Le support du débogage dans la plateforme d’exécution d’un langage est souvent réduit à la portion congrue. L’instrumentation de l’exécution est souvent obtenue par transformation de code source, qu’elle soit automatique [CFF01] ou manuelle [LaL94]. Cela entraîne souvent des problèmes de performances, ce qui interdit le débogage de gros programmes. De plus, cette approche par transformation de programme est délicate : il faut s’assurer que toutes les formes du langages soient transformées et que la transformation soit correcte, sous peine de changer la sémantique du programme [Kel95] et donc de fausser son débogage. Contrairement aux débogueurs de langages compilés, de nombreuses de plates formes d’exécution interprétées n’offre pas la possibilité de déboguer son programme « comme on l’édite », c’est-à-dire de visualiser la progression de l’exécution dans son éditeur de code. La seule interaction possible avec le débogueur est alors la ligne de commande qui, si puissante soit elle, ne remplace pas la visualisation intuitive fournie par l’éditeur. Cela est souvent dû au fait que les plates-formes ne savent pas faire l’association entre la représentation codeoctet d’un programme et son code source. Les plates-formes les plus avancées fournissent l’intégration à l’environnement de développement [GR83], mais elles sont peu nombreuses.

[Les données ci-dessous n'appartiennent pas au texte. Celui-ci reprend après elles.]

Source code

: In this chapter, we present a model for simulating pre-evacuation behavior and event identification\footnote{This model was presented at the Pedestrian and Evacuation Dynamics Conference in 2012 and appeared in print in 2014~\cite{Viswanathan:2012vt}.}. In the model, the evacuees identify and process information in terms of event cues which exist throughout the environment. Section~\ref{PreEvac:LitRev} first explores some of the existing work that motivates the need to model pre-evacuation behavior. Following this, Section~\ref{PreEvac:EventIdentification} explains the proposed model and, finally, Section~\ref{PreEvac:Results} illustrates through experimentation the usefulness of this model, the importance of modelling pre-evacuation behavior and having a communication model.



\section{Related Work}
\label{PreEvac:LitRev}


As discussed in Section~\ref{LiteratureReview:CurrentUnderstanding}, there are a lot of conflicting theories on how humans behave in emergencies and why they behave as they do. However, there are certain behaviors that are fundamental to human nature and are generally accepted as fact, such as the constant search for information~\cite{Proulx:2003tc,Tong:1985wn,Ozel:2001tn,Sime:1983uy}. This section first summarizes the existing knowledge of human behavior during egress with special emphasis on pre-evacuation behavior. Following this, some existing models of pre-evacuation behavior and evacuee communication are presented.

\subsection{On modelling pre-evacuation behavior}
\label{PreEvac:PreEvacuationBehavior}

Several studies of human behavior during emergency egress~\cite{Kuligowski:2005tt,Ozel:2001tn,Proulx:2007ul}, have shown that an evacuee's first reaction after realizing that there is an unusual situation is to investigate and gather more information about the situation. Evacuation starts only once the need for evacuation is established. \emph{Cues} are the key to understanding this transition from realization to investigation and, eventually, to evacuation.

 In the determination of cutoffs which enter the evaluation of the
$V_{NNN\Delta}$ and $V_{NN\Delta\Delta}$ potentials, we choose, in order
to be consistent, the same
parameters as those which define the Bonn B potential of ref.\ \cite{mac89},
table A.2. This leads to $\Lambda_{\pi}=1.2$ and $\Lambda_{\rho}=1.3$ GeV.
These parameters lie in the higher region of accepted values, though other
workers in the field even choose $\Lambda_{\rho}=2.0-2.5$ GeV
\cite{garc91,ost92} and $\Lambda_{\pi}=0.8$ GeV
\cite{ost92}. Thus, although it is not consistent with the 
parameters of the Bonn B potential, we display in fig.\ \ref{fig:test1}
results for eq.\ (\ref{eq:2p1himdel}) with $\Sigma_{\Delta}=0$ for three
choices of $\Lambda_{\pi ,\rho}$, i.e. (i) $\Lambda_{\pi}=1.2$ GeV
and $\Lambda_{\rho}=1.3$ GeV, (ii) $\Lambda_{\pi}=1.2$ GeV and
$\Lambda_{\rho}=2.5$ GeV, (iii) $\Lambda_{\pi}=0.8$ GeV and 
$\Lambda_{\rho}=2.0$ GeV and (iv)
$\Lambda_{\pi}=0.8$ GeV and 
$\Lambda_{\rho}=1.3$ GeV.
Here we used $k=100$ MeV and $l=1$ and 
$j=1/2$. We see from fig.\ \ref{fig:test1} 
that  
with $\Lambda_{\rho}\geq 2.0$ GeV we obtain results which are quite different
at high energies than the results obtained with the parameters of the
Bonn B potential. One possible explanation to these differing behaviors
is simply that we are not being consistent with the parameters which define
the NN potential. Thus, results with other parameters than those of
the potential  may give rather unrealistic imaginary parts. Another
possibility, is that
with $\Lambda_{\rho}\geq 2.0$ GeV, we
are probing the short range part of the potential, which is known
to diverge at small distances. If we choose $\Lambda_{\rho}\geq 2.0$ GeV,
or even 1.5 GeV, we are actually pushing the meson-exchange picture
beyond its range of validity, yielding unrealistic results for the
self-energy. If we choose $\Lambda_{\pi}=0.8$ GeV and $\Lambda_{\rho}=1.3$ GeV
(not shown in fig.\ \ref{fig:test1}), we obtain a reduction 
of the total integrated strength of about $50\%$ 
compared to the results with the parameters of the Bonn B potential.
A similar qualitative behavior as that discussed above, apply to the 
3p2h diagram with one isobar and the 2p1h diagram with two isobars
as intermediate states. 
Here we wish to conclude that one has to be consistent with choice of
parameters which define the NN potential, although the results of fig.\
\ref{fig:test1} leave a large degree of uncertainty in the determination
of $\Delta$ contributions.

Une des limitations fondamentales des débogueurs de langages interprétés est qu’ils ne permettent pas de déboguer un programme composé de plusieurs langages. En effet, un langage est pris en charge par sa propre plateforme d’exécution et les plates-formes utilisent toutes des représentations de code différentes. Il n’existe pas de pont entre les différents services de débogage que fournissent ces plates-formes, ce qui les rend mutuellement incompatibles. Une conséquence directe des limitations précédemment décrites est qu’une plateforme d’exécution d’un langage ne sait pas instrumenter du langage machine. Or, dans la pratique, ce cas particulier de débogage multi-langage est très fréquent. Malheureusement, lorsqu’un programme utilise des bibliothèques pré-compilées, le débogage ne peut être au mieux que partiel. Le fait de devoir utiliser uniquement des bibliothèques interprétées est une contrainte si forte qu’elle rend le débogage bien souvent impossible dans la pratique.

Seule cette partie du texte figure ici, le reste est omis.